Instruction refinement: I manually reviewed dozens of answer examples and iteratively corrected prompt directives, addressing tasks like:
- Currency normalization (different units: thousands vs. millions)
- Role name interpretation (CEO vs. Managing Director across regions)
- Negative value detection (parentheses indicating negative numbers)
6. System Performance and Configuration
Speed: Processed all 100 questions in 2 minutes (well under the 10-minute requirement) using parallel processing at OpenAI's Token Per Minute limits.

I created a flexible configuration system to test whether each technique actually improved results:
class RunConfig:
use_serialized_tables: bool = False
parent_document_retrieval: bool = False
use_vector_dbs: bool = True
use_bm25_db: bool = False
llm_reranking: bool = False
llm_reranking_sample_size: int = 30
top_n_retrieval: int = 10
api_provider: str = "openai"
answering_model: str = "gpt-4o-mini-2024-07-18"Key finding: serialization actually decreased quality.

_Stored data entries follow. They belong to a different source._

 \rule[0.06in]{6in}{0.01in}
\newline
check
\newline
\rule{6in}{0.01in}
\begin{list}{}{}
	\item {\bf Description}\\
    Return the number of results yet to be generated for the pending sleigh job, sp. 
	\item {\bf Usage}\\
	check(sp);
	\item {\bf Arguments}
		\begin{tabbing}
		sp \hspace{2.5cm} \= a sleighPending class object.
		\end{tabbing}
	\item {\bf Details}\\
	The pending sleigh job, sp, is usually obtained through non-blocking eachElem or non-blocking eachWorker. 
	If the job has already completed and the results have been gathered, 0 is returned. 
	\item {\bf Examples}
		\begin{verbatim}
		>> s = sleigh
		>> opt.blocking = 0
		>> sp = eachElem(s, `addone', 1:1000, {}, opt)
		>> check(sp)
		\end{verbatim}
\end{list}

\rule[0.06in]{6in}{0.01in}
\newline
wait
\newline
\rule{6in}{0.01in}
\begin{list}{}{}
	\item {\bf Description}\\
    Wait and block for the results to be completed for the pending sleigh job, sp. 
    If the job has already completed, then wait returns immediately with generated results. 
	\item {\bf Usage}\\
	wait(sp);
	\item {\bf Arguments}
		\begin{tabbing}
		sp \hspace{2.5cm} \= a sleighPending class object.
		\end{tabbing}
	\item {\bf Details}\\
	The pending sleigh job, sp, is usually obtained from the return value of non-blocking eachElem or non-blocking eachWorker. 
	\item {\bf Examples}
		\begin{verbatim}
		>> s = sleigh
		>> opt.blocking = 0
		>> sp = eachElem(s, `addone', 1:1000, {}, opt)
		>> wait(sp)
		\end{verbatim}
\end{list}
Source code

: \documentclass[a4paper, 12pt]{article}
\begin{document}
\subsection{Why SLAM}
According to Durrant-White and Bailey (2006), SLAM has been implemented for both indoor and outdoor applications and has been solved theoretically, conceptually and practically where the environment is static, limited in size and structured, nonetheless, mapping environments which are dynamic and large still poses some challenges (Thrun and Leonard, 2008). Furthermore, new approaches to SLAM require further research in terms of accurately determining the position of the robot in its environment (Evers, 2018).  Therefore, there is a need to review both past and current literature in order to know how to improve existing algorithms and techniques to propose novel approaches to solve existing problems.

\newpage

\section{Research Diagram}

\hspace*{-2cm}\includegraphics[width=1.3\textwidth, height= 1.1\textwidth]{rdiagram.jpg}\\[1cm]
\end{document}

Model performance comparison:
- gpt-4o-mini: Best efficiency/cost ratio
- o3-mini: Slight improvements over gpt-4o-mini
- Llama 3.3 70B: Only 2-3 points behind OpenAI models
- Llama 8B: Outperformed 80% of competitors with proper prompting

Critical Insights
"Junk in — Junk out": Retrieval quality is paramount. Poor context makes LLM answers irrelevant regardless of other optimizations.
"Threshold of interpretation freedom": Questions have inherent ambiguities (What counts as "CEO"?) requiring explicit calibration rather than hoping LLMs infer intent.
"Semantic chunking": While small chunks improve vector search relevance, parent page retrieval recovers the secondary context needed for accurate answers.
Prompt structure matters more than model size: Even small models following detailed instructions outperformed generic approaches with larger models.

Key Statistics
- 100 documents totaling ~15,000 pages
- 100 validation questions for testing
- 2.5-hour parsing window
- Vector search: top 30 → LLM rerank → top 10
- LLM reranking cost: less than $0.01 per question
- Total processing time for 100 questions: 2 minutes

The complete codebase is available on GitHub. The main takeaway: RAG magic is hidden in the details — systematic optimization across all pipeline stages, not any individual technique, drove the success.